As part of my plan, I listed some of his behaviors and my possible responses so that I would be prepared and ready when I encountered him the next day. My verbal responses to his actions would hopefully be similar to what I had anticipated. I wrote:
"If you choose to speak out when someone else is talking, you'll be making a decision to lose your turn."
"You have shown me by your behavior that you have chosen not to follow the directions."
"I see you chose to speak out instead of allowing ____________ a turn."
"You are disturbing our group. Please pick a different behavior."
"I see you choose to work ahead."
"I notice you decided to do the listening role today."
"When you choose that behavior, it helps all of us."
The next morning I felt prepared and ready for him to come to class. I always say, "Good morning," to each student, calling them by name as they enter the classroom. This child's usual procedure is to come in, put his head down, and cover his face with his hands. This morning I deliberately skipped him when he activated his usual routine. "Hey, you skipped me," he remarked. Equipped with my new choice language I replied, "When you choose to put your head down, you choose not to be included." His head immediately came up and I told him, "Good morning."
As I gave instructions that morning on completing an unfinished story, he announced, "I'm not going to color mine." When I passed out the crayons, he grabbed for one. I informed him, "When you made the decision not to color yours, you made the decision to sit quietly while others do."

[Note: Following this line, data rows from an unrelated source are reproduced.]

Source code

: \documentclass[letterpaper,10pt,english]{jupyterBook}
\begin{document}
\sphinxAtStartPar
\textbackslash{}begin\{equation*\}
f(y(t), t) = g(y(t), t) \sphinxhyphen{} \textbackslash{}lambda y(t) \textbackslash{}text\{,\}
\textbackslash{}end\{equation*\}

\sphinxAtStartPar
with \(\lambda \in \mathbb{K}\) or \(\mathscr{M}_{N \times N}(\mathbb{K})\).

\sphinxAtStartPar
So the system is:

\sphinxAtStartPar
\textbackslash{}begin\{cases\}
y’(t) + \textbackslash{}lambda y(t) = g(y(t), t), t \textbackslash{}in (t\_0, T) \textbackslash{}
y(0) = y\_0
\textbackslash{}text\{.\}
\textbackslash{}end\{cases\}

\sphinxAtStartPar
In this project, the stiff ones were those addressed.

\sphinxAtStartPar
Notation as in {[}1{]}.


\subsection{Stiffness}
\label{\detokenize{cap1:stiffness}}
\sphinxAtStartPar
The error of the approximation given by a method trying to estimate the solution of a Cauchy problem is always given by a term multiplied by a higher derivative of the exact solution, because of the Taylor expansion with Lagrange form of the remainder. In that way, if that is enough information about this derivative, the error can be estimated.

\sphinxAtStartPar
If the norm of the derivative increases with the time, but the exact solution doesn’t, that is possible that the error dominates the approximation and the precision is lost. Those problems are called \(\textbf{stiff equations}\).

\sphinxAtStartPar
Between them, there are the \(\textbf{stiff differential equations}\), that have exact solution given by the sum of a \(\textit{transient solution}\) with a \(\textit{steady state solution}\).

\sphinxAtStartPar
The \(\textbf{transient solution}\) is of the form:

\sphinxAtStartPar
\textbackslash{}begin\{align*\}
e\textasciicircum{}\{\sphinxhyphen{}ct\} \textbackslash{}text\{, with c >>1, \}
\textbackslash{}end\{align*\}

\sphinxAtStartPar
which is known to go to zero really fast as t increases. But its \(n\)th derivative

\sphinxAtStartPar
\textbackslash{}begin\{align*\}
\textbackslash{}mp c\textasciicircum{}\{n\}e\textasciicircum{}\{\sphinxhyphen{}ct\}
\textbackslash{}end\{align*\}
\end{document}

That incident and my response led to his decision to begin making distracting noises. I remarked, "You are distracting others around you. Please make a different choice." "I'm not being bad," he countered. "No, you're not bad and you are choosing to be a distraction. Please make a different choice that allows others to do their work," I said again. He got out a book and remained quiet for the duration of the work period.
The choose, decide, pick Teacher Talk helped me stay centered. I felt empowered. Instead of becoming riled by his behavior, my tone was quiet, but direct. So often he controls the class. This time, by pointing out his choices, I felt in control.
I invested alot of time in this child this particular day, but I felt it was less than I normally spend on him. With each incident, I simply made a statement about his choice and went on. No arguing, no escalating, no confrontation, no long discipline processes. I expect my class will run smoother now. And I expect he will be taking increasing amounts of responsibility for the choices he makes concerning his behavior.